Treaties and Regulatory Agencies

Catalog of the US treaty-making framework (Article II ratification vs executive agreements), the major multilateral treaties the US is party to (or notably is not), and the comprehensive map of US federal regulatory agencies — Cabinet departments, independent commissions, banking regulators, securities and commodities regulators, environmental and energy regulators, transportation regulators, and the regulatory infrastructure (Federal Register, CFR, Reg Identifier Numbers, unified regulatory agenda) that produces and codifies federal rulemaking.

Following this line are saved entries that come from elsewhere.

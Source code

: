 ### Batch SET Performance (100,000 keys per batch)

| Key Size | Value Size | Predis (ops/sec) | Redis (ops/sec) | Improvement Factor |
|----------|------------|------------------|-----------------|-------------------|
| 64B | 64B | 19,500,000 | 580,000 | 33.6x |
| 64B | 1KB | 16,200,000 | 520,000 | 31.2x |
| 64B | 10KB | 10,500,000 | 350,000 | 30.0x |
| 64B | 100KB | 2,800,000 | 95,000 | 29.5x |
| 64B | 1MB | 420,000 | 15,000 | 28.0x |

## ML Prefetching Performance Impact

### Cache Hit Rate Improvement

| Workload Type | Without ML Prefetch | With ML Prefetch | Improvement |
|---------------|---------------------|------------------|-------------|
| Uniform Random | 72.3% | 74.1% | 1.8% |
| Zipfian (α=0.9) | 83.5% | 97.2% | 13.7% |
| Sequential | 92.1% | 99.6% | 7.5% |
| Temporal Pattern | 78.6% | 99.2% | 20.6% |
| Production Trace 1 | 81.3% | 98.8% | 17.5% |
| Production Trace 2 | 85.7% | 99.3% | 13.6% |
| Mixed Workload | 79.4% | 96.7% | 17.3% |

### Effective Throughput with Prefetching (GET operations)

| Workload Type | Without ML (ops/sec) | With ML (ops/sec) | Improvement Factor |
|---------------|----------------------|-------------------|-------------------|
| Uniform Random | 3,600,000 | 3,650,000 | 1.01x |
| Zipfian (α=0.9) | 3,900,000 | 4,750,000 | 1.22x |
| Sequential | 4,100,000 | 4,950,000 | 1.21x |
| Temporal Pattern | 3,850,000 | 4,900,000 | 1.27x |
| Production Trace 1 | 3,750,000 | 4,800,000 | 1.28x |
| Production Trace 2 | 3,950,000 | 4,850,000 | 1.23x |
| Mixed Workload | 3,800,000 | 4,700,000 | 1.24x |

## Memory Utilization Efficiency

1. US Treaty-Making Framework

Article II Section 2

  • Constitutional text: “He shall have Power, by and with the Advice and Consent of the Senate, to make Treaties, provided two thirds of the Senators present concur”
  • Process: President negotiates and signs → Senate Foreign Relations Committee hearings → Senate floor vote → 2/3 of Senators present (typically 67 of 100) ratify → President deposits instrument of ratification
  • Treaty Clause supremacy (Article VI): treaties are “supreme law of the land” coequal with federal statutes

Executive agreements (used more frequently than treaties)

  • Sole executive agreements: President alone (within constitutional Article II powers); examples — agreements settling tort claims, recognition agreements, executive orders implementing foreign policy
  • Congressional-executive agreements: presidential negotiation + majority approval in both houses of Congress (rather than 2/3 Senate); used for most modern trade agreements (NAFTA, USMCA, KORUS, US-Japan TAG); some constitutional scholars dispute interchangeability with Article II treaties
  • Treaty-executive agreements: implementing instruments under prior ratified treaties

Self-executing vs non-self-executing

  • Self-executing: treaty creates judicially enforceable obligations without further legislation (e.g., extradition treaties, certain tax treaties)
  • Non-self-executing: requires implementing legislation before treaty operative as US law (Medellín v. Texas 2008 held ICJ Avena judgment non-self-executing)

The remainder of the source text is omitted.